With the line containing "Curso de Python básico 4" as the first line and the last line of the records as the final one, reproduce that range exactly.

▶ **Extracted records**
------------

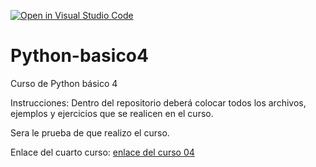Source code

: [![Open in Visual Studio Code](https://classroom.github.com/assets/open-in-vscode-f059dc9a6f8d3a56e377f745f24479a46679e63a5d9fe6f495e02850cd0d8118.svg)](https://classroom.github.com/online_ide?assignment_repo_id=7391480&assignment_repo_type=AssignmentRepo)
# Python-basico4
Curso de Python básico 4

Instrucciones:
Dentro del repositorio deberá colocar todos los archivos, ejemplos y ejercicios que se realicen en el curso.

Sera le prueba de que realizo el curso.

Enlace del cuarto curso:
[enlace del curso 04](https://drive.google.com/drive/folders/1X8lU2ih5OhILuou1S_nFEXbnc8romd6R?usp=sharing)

------------

▶ **OUTPUT OF THE TASK**
Curso de Python básico 4

Instrucciones:
Dentro del repositorio deberá colocar todos los archivos, ejemplos y ejercicios que se realicen en el curso.

Sera le prueba de que realizo el curso.

Enlace del cuarto curso:
[enlace del curso 04](https://drive.google.com/drive/folders/1X8lU2ih5OhILuou1S_nFEXbnc8romd6R?usp=sharing)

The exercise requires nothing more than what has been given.